Isabel Huther is a mechanical doctor-engineer and fatigue technical referent at Cetim. She's been working for Cetim since 1996 in the field of component and structure fatigue (testing and design). Fields of competence: • Fatigue material data (testing analysis), • Structure design and calculations for welded joints, • Linear elastic fracture mechanics (testing and analytical calculations). Technical competences: • Training course on component and structure fatigue and linear elastic fracture mechanics • Technical Referent COFRAC for fatigue tests (HCF, LCF) and fracture mechanics (KIC, da/dN) • Contribute to International Institute of Welding works in welded joint fatigue
Preload application techniques are often used to assess the structural integrity of mechanical systems.
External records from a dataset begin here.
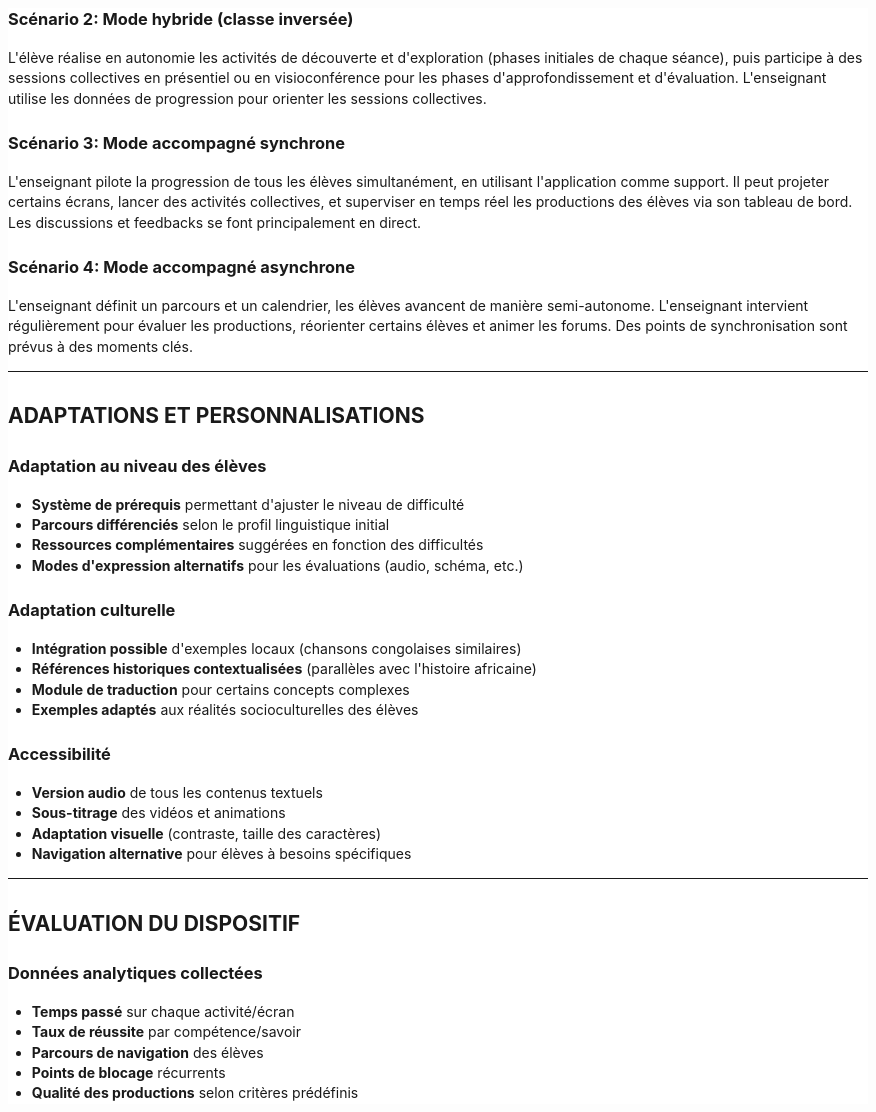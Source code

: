 ### Scénario 2: Mode hybride (classe inversée)
L'élève réalise en autonomie les activités de découverte et d'exploration (phases initiales de chaque séance), puis participe à des sessions collectives en présentiel ou en visioconférence pour les phases d'approfondissement et d'évaluation. L'enseignant utilise les données de progression pour orienter les sessions collectives.

### Scénario 3: Mode accompagné synchrone
L'enseignant pilote la progression de tous les élèves simultanément, en utilisant l'application comme support. Il peut projeter certains écrans, lancer des activités collectives, et superviser en temps réel les productions des élèves via son tableau de bord. Les discussions et feedbacks se font principalement en direct.

### Scénario 4: Mode accompagné asynchrone
L'enseignant définit un parcours et un calendrier, les élèves avancent de manière semi-autonome. L'enseignant intervient régulièrement pour évaluer les productions, réorienter certains élèves et animer les forums. Des points de synchronisation sont prévus à des moments clés.

---

## ADAPTATIONS ET PERSONNALISATIONS

### Adaptation au niveau des élèves
- **Système de prérequis** permettant d'ajuster le niveau de difficulté
- **Parcours différenciés** selon le profil linguistique initial
- **Ressources complémentaires** suggérées en fonction des difficultés
- **Modes d'expression alternatifs** pour les évaluations (audio, schéma, etc.)

### Adaptation culturelle
- **Intégration possible** d'exemples locaux (chansons congolaises similaires)
- **Références historiques contextualisées** (parallèles avec l'histoire africaine)
- **Module de traduction** pour certains concepts complexes
- **Exemples adaptés** aux réalités socioculturelles des élèves

### Accessibilité
- **Version audio** de tous les contenus textuels
- **Sous-titrage** des vidéos et animations
- **Adaptation visuelle** (contraste, taille des caractères)
- **Navigation alternative** pour élèves à besoins spécifiques

---

## ÉVALUATION DU DISPOSITIF

### Données analytiques collectées
- **Temps passé** sur chaque activité/écran
- **Taux de réussite** par compétence/savoir
- **Parcours de navigation** des élèves
- **Points de blocage** récurrents
- **Qualité des productions** selon critères prédéfinis
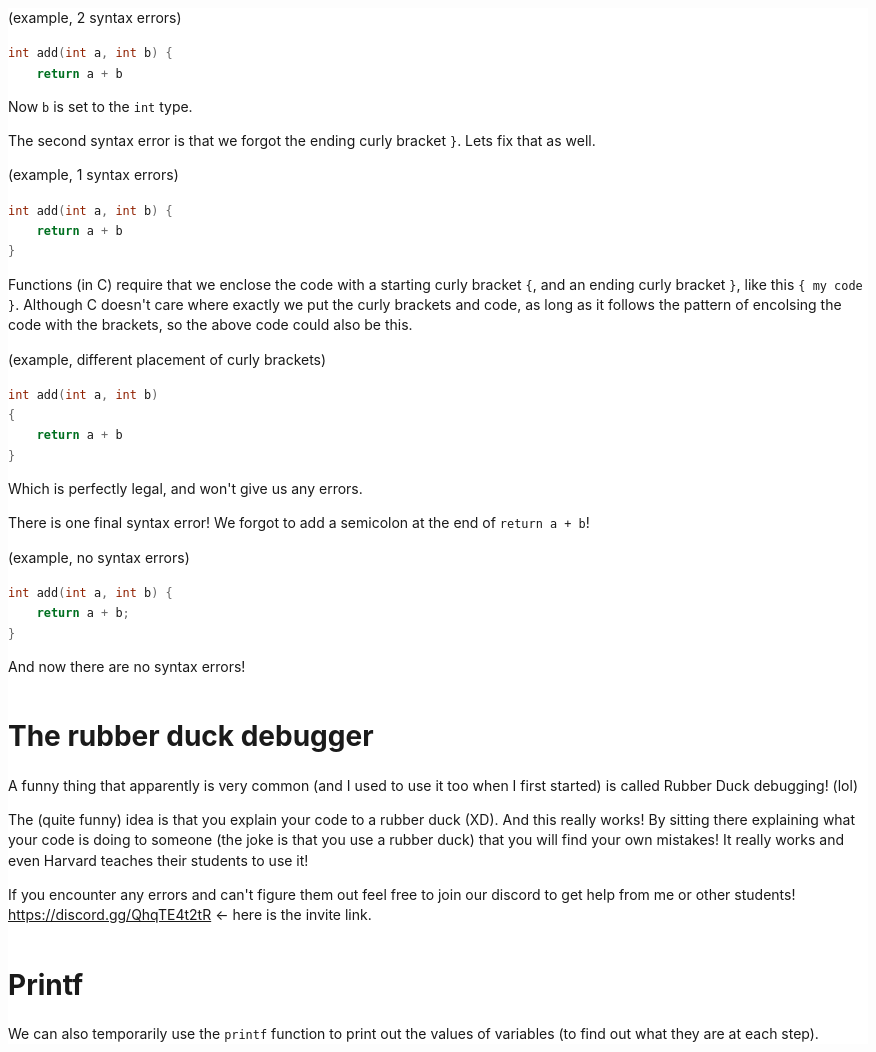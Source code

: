 (example, 2 syntax errors)
```c
int add(int a, int b) {
	return a + b

```

Now `b` is set to the `int` type.

The second syntax error is that we forgot the ending curly bracket `}`. Lets fix that as well.

(example, 1 syntax errors)
```c
int add(int a, int b) {
	return a + b
}
```

Functions (in C) require that we enclose the code with a starting curly bracket `{`, and an ending curly bracket `}`, like this `{ my code }`. Although C doesn't care where exactly we put the curly brackets and code, as long as it follows the pattern of encolsing the code with the brackets, so the above code could also be this.

(example, different placement of curly brackets)
```c
int add(int a, int b) 
{
	return a + b
}
```

Which is perfectly legal, and won't give us any errors.

There is one final syntax error! We forgot to add a semicolon at the end of `return a + b`!

(example, no syntax errors)
```c
int add(int a, int b) {
	return a + b;
}
```

And now there are no syntax errors!

# The rubber duck debugger
A funny thing that apparently is very common (and I used to use it too when I first started) is called Rubber Duck debugging! (lol)

The (quite funny) idea is that you explain your code to a rubber duck (XD). And this really works! By sitting there explaining what your code is doing to someone (the joke is that you use a rubber duck) that you will find your own mistakes! It really works and even Harvard teaches their students to use it!

If you encounter any errors and can't figure them out feel free to join our discord to get help from me or other students! https://discord.gg/QhqTE4t2tR <- here is the invite link.

# Printf
We can also temporarily use the `printf` function to print out the values of variables (to find out what they are at each step).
Generally, these procedures are performed after the fabrication but before the commissioning of such equipment, without any verification of the preload impact on fatigue behaviour.
These approaches are often imposed by standards such as ASTM or DNV that define applicable preload conditions but neither technical justification nor quantification of the positive or negative impacts are usually given.
Following initial researches on a preloading influence on welded S355 longitudinal stiffeners where a benefit effect was highlighted (Huther, Lefebvre, Abdellaoui, & Leray, 2022), the present work described in this paper focuses on two aspects in order to extend the initial conclusions in:
- Completing the previous work for loaded welds of structural steel S355 on transverse stiffeners where the crack can initiate:
- at the weld toe in a case of angle butt weld,
- and at the root in the case of fillet weld without complete penetration.
- Verifying if the benefit is greater on a high-strength steel (S690): meaning that the use of a steel with better tensile properties leads to delay the crack initiation phase.
As described in the former study, a pre-loading in the range 1.56 times the YS (local) can increase the fatigue life if the level of pre-loading is sufficient enough to imply a decrease of the residual stresses due to the welding operation thanks to plastic deformation.